We are often told by trans advocates that the only approach when assisting a child or adolescent who has gender distress and wants to transition to another gender incongruent with their biological sex is that we should ‘affirm’ them.  In this situation affirm means to ‘give it a big yes or to confirm that it is true’.  However, in my view the better approach is to respect the individual’s wishes but not to necessarily affirm them.  The reasons for this approach are outlined below.  Any comments?  

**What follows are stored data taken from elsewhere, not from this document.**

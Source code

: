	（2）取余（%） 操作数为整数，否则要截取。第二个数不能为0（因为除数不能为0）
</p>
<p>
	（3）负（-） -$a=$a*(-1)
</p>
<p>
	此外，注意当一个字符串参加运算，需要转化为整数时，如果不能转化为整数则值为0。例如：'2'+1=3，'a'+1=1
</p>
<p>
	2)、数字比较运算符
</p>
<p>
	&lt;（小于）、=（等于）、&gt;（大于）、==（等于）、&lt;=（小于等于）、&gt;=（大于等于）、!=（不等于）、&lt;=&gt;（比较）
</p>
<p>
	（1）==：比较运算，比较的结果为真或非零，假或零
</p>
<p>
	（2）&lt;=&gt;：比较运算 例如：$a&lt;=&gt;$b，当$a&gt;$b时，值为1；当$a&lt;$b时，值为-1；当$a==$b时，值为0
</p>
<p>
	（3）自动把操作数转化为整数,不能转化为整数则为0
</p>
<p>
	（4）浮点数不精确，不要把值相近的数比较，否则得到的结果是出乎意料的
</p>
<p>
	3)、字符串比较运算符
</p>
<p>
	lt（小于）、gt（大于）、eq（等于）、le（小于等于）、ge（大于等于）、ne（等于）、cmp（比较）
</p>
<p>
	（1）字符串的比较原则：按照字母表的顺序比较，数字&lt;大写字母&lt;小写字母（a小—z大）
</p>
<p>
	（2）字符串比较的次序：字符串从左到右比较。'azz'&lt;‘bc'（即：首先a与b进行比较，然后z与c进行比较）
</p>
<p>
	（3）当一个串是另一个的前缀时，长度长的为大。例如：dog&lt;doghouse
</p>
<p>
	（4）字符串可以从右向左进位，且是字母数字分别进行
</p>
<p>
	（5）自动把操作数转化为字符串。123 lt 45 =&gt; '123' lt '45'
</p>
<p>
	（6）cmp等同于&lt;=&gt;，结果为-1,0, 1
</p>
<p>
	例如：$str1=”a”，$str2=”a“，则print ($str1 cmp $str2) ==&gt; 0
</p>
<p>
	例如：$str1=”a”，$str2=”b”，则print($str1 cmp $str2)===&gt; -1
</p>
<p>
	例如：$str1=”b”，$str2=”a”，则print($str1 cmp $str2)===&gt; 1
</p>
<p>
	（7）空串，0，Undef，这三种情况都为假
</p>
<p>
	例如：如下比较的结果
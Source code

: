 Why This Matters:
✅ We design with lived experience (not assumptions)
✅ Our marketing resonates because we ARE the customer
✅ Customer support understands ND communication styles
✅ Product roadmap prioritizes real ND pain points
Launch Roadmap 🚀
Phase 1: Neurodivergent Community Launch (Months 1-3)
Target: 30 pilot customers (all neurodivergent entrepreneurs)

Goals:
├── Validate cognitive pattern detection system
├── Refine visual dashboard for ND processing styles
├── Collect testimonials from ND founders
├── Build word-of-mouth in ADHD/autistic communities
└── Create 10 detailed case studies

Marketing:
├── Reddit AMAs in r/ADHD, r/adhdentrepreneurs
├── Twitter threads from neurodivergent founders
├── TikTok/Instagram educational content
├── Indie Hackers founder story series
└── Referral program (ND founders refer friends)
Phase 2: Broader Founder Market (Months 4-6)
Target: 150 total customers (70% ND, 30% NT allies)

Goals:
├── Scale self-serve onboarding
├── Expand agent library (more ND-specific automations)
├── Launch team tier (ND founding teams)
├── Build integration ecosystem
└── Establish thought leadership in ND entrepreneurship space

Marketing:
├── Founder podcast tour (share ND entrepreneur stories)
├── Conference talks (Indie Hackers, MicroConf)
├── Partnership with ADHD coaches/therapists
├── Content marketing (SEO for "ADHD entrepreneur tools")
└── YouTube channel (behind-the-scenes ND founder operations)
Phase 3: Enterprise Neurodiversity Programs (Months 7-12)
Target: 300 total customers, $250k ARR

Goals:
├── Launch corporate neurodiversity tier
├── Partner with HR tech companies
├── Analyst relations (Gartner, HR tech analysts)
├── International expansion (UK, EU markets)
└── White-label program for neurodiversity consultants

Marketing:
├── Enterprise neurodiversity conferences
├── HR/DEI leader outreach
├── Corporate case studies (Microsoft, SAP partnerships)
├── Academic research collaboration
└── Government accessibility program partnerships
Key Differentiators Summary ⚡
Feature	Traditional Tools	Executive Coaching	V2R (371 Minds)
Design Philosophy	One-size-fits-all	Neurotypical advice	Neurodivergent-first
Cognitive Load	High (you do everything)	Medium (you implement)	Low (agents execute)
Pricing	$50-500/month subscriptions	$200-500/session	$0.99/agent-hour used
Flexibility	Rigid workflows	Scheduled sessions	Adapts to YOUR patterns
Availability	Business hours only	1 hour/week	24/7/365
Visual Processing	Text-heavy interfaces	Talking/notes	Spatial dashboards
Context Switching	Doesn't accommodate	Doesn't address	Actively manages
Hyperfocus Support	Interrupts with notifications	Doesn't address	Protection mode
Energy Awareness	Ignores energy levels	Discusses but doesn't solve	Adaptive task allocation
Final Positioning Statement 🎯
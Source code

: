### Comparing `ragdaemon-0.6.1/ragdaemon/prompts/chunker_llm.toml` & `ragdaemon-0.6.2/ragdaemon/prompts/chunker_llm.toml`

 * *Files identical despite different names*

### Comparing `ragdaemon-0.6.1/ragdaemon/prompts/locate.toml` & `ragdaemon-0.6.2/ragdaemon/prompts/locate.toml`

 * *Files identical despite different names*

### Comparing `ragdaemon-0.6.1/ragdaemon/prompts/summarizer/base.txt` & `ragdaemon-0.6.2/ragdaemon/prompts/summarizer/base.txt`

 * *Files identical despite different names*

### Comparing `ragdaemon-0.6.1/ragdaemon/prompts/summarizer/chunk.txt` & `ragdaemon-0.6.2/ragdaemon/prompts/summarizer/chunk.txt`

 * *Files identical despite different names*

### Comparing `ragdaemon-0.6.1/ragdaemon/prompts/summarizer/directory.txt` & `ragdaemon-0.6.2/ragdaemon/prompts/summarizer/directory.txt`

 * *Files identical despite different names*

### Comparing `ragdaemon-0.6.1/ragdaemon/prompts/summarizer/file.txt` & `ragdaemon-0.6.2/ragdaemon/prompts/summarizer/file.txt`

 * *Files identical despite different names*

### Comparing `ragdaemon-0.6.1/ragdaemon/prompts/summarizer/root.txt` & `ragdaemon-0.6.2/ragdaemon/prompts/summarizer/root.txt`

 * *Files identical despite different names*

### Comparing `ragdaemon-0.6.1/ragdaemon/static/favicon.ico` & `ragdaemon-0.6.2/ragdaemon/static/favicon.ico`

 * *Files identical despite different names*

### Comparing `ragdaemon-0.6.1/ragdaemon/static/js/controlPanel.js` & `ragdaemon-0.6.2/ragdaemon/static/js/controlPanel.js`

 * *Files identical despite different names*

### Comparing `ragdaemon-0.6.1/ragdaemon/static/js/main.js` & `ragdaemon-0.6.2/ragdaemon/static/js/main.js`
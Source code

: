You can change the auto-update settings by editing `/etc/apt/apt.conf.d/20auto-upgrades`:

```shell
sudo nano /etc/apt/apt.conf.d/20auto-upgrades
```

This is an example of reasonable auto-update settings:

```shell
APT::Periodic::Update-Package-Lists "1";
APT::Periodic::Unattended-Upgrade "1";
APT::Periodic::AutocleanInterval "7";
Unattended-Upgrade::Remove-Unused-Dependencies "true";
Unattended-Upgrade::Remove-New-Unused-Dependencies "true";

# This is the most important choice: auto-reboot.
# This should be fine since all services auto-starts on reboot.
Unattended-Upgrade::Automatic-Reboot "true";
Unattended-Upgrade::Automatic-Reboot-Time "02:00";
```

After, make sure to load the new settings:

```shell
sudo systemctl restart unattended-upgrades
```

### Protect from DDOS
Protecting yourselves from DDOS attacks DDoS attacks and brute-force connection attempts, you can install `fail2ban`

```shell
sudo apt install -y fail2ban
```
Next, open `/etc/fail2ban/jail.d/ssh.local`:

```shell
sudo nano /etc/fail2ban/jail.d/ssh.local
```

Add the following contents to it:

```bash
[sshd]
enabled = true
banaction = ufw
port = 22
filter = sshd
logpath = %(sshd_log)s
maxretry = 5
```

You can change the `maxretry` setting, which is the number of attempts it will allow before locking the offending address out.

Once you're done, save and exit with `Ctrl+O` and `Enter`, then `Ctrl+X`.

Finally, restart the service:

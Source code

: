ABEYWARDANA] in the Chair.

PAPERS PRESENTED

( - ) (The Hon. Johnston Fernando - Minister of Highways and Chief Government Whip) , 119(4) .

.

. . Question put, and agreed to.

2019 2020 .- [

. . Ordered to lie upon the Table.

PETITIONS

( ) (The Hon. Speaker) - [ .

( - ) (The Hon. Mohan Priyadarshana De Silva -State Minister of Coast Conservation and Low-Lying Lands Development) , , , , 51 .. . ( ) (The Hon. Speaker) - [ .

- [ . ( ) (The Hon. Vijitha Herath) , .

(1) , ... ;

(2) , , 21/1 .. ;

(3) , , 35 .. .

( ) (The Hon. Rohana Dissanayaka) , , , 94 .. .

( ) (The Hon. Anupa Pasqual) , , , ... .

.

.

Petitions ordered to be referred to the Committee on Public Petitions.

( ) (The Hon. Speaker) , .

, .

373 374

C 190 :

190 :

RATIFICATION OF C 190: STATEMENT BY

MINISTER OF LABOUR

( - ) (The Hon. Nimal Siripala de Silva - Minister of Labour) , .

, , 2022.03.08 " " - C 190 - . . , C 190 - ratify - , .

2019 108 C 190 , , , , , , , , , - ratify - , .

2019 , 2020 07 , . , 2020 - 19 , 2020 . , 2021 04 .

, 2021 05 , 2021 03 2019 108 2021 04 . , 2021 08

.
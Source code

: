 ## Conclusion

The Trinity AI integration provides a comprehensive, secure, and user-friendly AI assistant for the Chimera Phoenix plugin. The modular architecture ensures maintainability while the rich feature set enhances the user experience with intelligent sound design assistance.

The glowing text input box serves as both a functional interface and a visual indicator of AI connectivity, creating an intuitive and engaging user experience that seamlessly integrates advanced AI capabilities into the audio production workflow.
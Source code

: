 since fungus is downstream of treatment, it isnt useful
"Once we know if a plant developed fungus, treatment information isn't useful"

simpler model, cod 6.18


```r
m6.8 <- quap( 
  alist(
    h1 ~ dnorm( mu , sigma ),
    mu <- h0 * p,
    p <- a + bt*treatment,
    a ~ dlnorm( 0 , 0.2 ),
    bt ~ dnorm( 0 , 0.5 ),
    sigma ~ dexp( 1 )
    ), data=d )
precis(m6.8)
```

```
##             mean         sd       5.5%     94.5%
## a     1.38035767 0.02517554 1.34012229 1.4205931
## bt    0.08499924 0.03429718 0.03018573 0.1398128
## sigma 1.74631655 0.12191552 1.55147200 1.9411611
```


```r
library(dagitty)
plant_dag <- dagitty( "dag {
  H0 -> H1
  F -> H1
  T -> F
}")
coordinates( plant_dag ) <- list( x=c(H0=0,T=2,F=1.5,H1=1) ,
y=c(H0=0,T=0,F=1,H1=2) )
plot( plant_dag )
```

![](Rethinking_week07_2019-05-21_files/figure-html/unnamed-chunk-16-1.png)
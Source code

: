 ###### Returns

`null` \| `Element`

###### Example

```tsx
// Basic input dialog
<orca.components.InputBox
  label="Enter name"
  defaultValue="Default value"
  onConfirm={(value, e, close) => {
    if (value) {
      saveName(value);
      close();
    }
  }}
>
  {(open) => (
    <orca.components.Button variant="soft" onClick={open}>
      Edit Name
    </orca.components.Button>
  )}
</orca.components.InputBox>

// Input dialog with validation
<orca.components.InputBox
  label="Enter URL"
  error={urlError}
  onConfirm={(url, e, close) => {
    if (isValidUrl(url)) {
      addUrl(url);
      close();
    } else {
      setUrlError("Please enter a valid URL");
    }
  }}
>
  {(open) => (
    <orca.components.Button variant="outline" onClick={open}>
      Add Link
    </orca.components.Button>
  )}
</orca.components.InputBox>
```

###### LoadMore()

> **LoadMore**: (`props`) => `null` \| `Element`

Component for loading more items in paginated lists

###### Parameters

Respecting a child’s views and feelings without necessarily affirming them can be valuable for several reasons:

  1. Encourages Exploration: Respecting without immediate affirmation allows space for the child to explore their gender identity at their own pace, without feeling rushed into medical decisions.
  2. Focus on Underlying Issues: This approach can help address any underlying mental health or social issues that might be contributing to the child’s distress, providing a more holistic support system.
  3. Avoids Premature Decisions: By not affirming immediately, it avoids setting the child on a path of medical transition that carries long-term implications, allowing for more time to consider options.
  4. Builds Trust and Communication: This approach fosters open communication, where the child feels heard and respected, which can strengthen the child-parent or child-therapist relationship.
  5. Acknowledges Complexity: Gender identity can be complex and fluid, especially in children. Respecting without immediate affirmation acknowledges this complexity and allows for a more nuanced understanding.

This approach aims to balance support for the child with caution, ensuring that any steps taken are in the child’s best long-term.